** Opening Given data block **
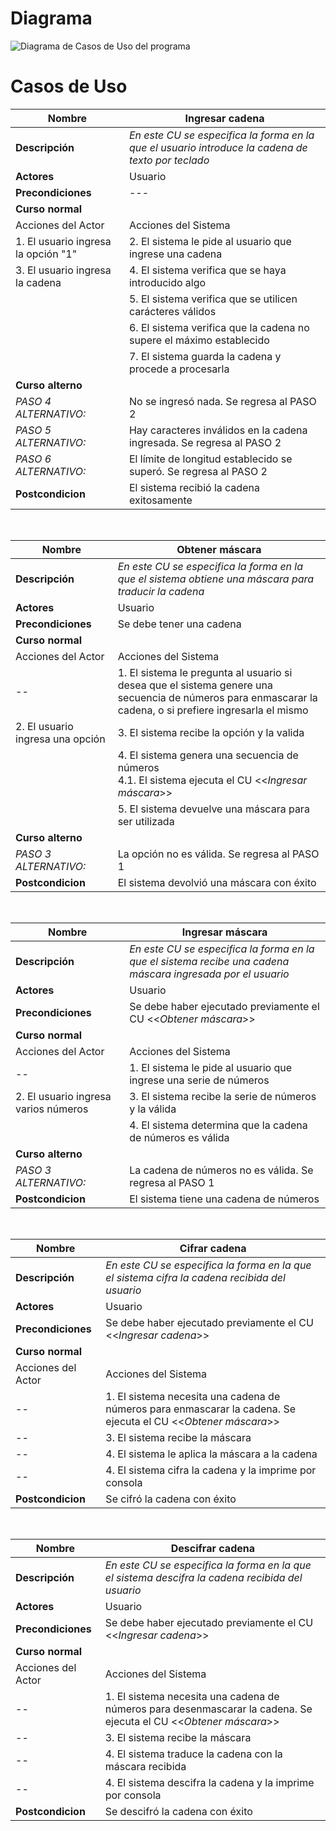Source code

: # Diagrama
![Diagrama de Casos de Uso del programa](./dibujo.png)

# Casos de Uso

| Nombre  | Ingresar cadena |
| ------------- | ------------- |
| **Descripción**  | *En este CU se especifica la forma en la que el usuario introduce la cadena de texto por teclado* |
| **Actores**  | Usuario  |
| **Precondiciones**  | --- |
| **Curso normal** | |
| Acciones del Actor | Acciones del Sistema |
| 1. El usuario ingresa la opción "1" | 2. El sistema le pide al usuario que ingrese una cadena  |
| 3. El usuario ingresa la cadena | 4. El sistema verifica que se haya introducido algo  |
| | 5. El sistema verifica que se utilicen carácteres válidos |
| | 6. El sistema verifica que la cadena no supere el máximo establecido |
| | 7. El sistema guarda la cadena y procede a procesarla |
| **Curso alterno** | |
| *PASO 4 ALTERNATIVO:* | No se ingresó nada. Se regresa al PASO 2 |
| *PASO 5 ALTERNATIVO:* | Hay caracteres inválidos en la cadena ingresada. Se regresa al PASO 2 |
| *PASO 6 ALTERNATIVO:* | El límite de longitud establecido se superó. Se regresa al PASO 2 |
| **Postcondicion** | El sistema recibió la cadena exitosamente |

</br>

| Nombre  | Obtener máscara |
| ------------- | ------------- |
| **Descripción**  | *En este CU se especifica la forma en la que el sistema obtiene una máscara para traducir la cadena* |
| **Actores**  | Usuario  |
| **Precondiciones**  | Se debe tener una cadena |
| **Curso normal** | |
| Acciones del Actor | Acciones del Sistema |
| -- | 1. El sistema le pregunta al usuario si desea que el sistema genere una secuencia de números para enmascarar la cadena, o si prefiere ingresarla el mismo |
| 2. El usuario ingresa una opción | 3. El sistema recibe la opción y la valida  |
| | 4. El sistema genera una secuencia de números <br/> 4.1. El sistema ejecuta el CU <<*Ingresar máscara*>> |
| | 5. El sistema devuelve una máscara para ser utilizada |
| **Curso alterno** | |
| *PASO 3 ALTERNATIVO:* | La opción no es válida. Se regresa al PASO 1 |
| **Postcondicion** | El sistema devolvió una máscara con éxito |

</br>

| Nombre  | Ingresar máscara |
| ------------- | ------------- |
| **Descripción**  | *En este CU se especifica la forma en la que el sistema recibe una cadena máscara ingresada por el usuario* |
| **Actores**  | Usuario  |
| **Precondiciones**  | Se debe haber ejecutado previamente el CU <<*Obtener máscara*>> |
| **Curso normal** | |
| Acciones del Actor | Acciones del Sistema |
| -- | 1. El sistema le pide al usuario que ingrese una serie de números |
| 2. El usuario ingresa varios números | 3. El sistema recibe la serie de números y la válida |
| | 4. El sistema determina que la cadena de números es válida |
| **Curso alterno** | |
| *PASO 3 ALTERNATIVO:* | La cadena de números no es válida. Se regresa al PASO 1 |
| **Postcondicion** | El sistema tiene una cadena de números |

</br>

| Nombre  | Cifrar cadena |
| ------------- | ------------- |
| **Descripción**  | *En este CU se especifica la forma en la que el sistema cifra la cadena recibida del usuario* |
| **Actores**  | Usuario  |
| **Precondiciones**  | Se debe haber ejecutado previamente el CU <<*Ingresar cadena*>> |
| **Curso normal** | |
| Acciones del Actor | Acciones del Sistema |
| -- | 1. El sistema necesita una cadena de números para enmascarar la cadena. Se ejecuta el CU <<*Obtener máscara*>> |
| -- | 3. El sistema recibe la máscara |
| -- | 4. El sistema le aplica la máscara a la cadena |
| -- | 4. El sistema cifra la cadena y la imprime por consola |
| **Postcondicion** | Se cifró la cadena con éxito |

</br>

| Nombre  | Descifrar cadena |
| ------------- | ------------- |
| **Descripción**  | *En este CU se especifica la forma en la que el sistema descifra la cadena recibida del usuario* |
| **Actores**  | Usuario  |
| **Precondiciones**  | Se debe haber ejecutado previamente el CU <<*Ingresar cadena*>> |
| **Curso normal** | |
| Acciones del Actor | Acciones del Sistema |
| -- | 1. El sistema necesita una cadena de números para desenmascarar la cadena. Se ejecuta el CU <<*Obtener máscara*>> |
| -- | 3. El sistema recibe la máscara |
| -- | 4. El sistema traduce la cadena con la máscara recibida |
| -- | 4. El sistema descifra la cadena y la imprime por consola |
| **Postcondicion** | Se descifró la cadena con éxito |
** Closing Given data block **
### [Exercise requirements]
Would you copy every line of the entries in which "establecido" appears?

### [Response for this exercise]
| | 6. El sistema verifica que la cadena no supere el máximo establecido |
| *PASO 6 ALTERNATIVO:* | El límite de longitud establecido se superó. Se regresa al PASO 2 |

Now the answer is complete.